Horticultural growers, led by IFA President Tim Cullinan, are protesting outside Leinster House in Dublin today. The protest is highlighting the ongoing challenges around harvesting horticultural peat and its central role in the sector.
The matter will be raised in the Senate this afternoon, where Senators will question the logic of importing peat when we could source it here.
“It’s another example of climate action getting it wrong. We held a protest on this issue last July. Since then, this Government has done nothing to resolve this disastrous situation. The Ministers in charge have abandoned horticulture growers,” said Tim Cullinan.

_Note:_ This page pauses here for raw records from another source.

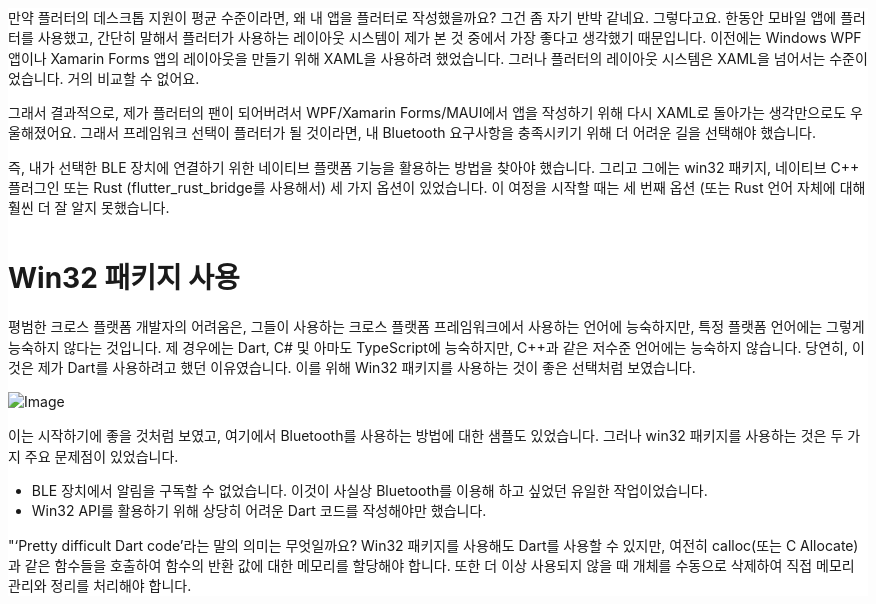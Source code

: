 <script>
     (adsbygoogle = window.adsbygoogle || []).push({});
</script>

만약 플러터의 데스크톱 지원이 평균 수준이라면, 왜 내 앱을 플러터로 작성했을까요? 그건 좀 자기 반박 같네요. 그렇다고요. 한동안 모바일 앱에 플러터를 사용했고, 간단히 말해서 플러터가 사용하는 레이아웃 시스템이 제가 본 것 중에서 가장 좋다고 생각했기 때문입니다. 이전에는 Windows WPF 앱이나 Xamarin Forms 앱의 레이아웃을 만들기 위해 XAML을 사용하려 했었습니다. 그러나 플러터의 레이아웃 시스템은 XAML을 넘어서는 수준이었습니다. 거의 비교할 수 없어요.

그래서 결과적으로, 제가 플러터의 팬이 되어버려서 WPF/Xamarin Forms/MAUI에서 앱을 작성하기 위해 다시 XAML로 돌아가는 생각만으로도 우울해졌어요. 그래서 프레임워크 선택이 플러터가 될 것이라면, 내 Bluetooth 요구사항을 충족시키기 위해 더 어려운 길을 선택해야 했습니다.

즉, 내가 선택한 BLE 장치에 연결하기 위한 네이티브 플랫폼 기능을 활용하는 방법을 찾아야 했습니다. 그리고 그에는 win32 패키지, 네이티브 C++ 플러그인 또는 Rust (flutter_rust_bridge를 사용해서) 세 가지 옵션이 있었습니다. 이 여정을 시작할 때는 세 번째 옵션 (또는 Rust 언어 자체에 대해 훨씬 더 잘 알지 못했습니다.

# Win32 패키지 사용



<ins class="adsbygoogle"
     style="display:block"
     data-ad-client="ca-pub-4877378276818686"
     data-ad-slot="1898504329"
     data-ad-format="auto"
     data-full-width-responsive="true"></ins>

<script>
     (adsbygoogle = window.adsbygoogle || []).push({});
</script>

평범한 크로스 플랫폼 개발자의 어려움은, 그들이 사용하는 크로스 플랫폼 프레임워크에서 사용하는 언어에 능숙하지만, 특정 플랫폼 언어에는 그렇게 능숙하지 않다는 것입니다. 제 경우에는 Dart, C# 및 아마도 TypeScript에 능숙하지만, C++과 같은 저수준 언어에는 능숙하지 않습니다. 당연히, 이것은 제가 Dart를 사용하려고 했던 이유였습니다. 이를 위해 Win32 패키지를 사용하는 것이 좋은 선택처럼 보였습니다.

![Image](/assets/img/2024-05-18-WhyFlutterontheDesktopCantSurviveWithoutRust_1.png)

이는 시작하기에 좋을 것처럼 보였고, 여기에서 Bluetooth를 사용하는 방법에 대한 샘플도 있었습니다. 그러나 win32 패키지를 사용하는 것은 두 가지 주요 문제점이 있었습니다.

- BLE 장치에서 알림을 구독할 수 없었습니다. 이것이 사실상 Bluetooth를 이용해 하고 싶었던 유일한 작업이었습니다.
- Win32 API를 활용하기 위해 상당히 어려운 Dart 코드를 작성해야만 했습니다.



<ins class="adsbygoogle"
     style="display:block"
     data-ad-client="ca-pub-4877378276818686"
     data-ad-slot="1898504329"
     data-ad-format="auto"
     data-full-width-responsive="true"></ins>

<script>
     (adsbygoogle = window.adsbygoogle || []).push({});
</script>

"‘Pretty difficult Dart code’라는 말의 의미는 무엇일까요? Win32 패키지를 사용해도 Dart를 사용할 수 있지만, 여전히 calloc(또는 C Allocate)과 같은 함수들을 호출하여 함수의 반환 값에 대한 메모리를 할당해야 합니다. 또한 더 이상 사용되지 않을 때 개체를 수동으로 삭제하여 직접 메모리 관리와 정리를 처리해야 합니다.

“If action is not taken immediately, this Government will ultimately be responsible for the demise of this sustainable sector,” he said.
“We fully appreciate the environmental importance of peatlands and the need to look at alternative substrates for use in the horticulture sector. However, there is currently no viable alternative to peat for the majority of operators in the commercial horticulture sector,” he said.
Last month, some 3,600 tonnes of horticultural peat arrived from Latvia into Drogheda Port. This, despite a Government announcement after IFA’s peat protest in July that a ‘stockpile’ of peat had been secured for the sector. This will be the first of many shipments.
Furthermore, peat will need to be imported for the mushroom sector in the coming weeks if the Government does nothing. Peat for the mushroom sector requires fresh excavate, so in essence, a product comprising 80% water will be imported. There is no logic to it.
“It seems to us that what Minister Hackett is most interested in is “window-dressing” for Green Party voters. It appears that creating an unanticipated environmental issue elsewhere is not important, as long as peat harvesting is no longer taking place in Ireland. The importation of peat will increase the environmental footprint of Irish growers while placing them at a severe competitive disadvantage,” said Paul Brophy, IFA National Horticulture Chairman.
Some Ministers and environmental groups are even recommending coir as an alternative despite its environmental credentials being akin to palm oil production.
The consultation group convened by Minister Malcolm Noonan earlier this year has met on 12 occasions. Every possible alternative has been discussed at length. The final report is still outstanding.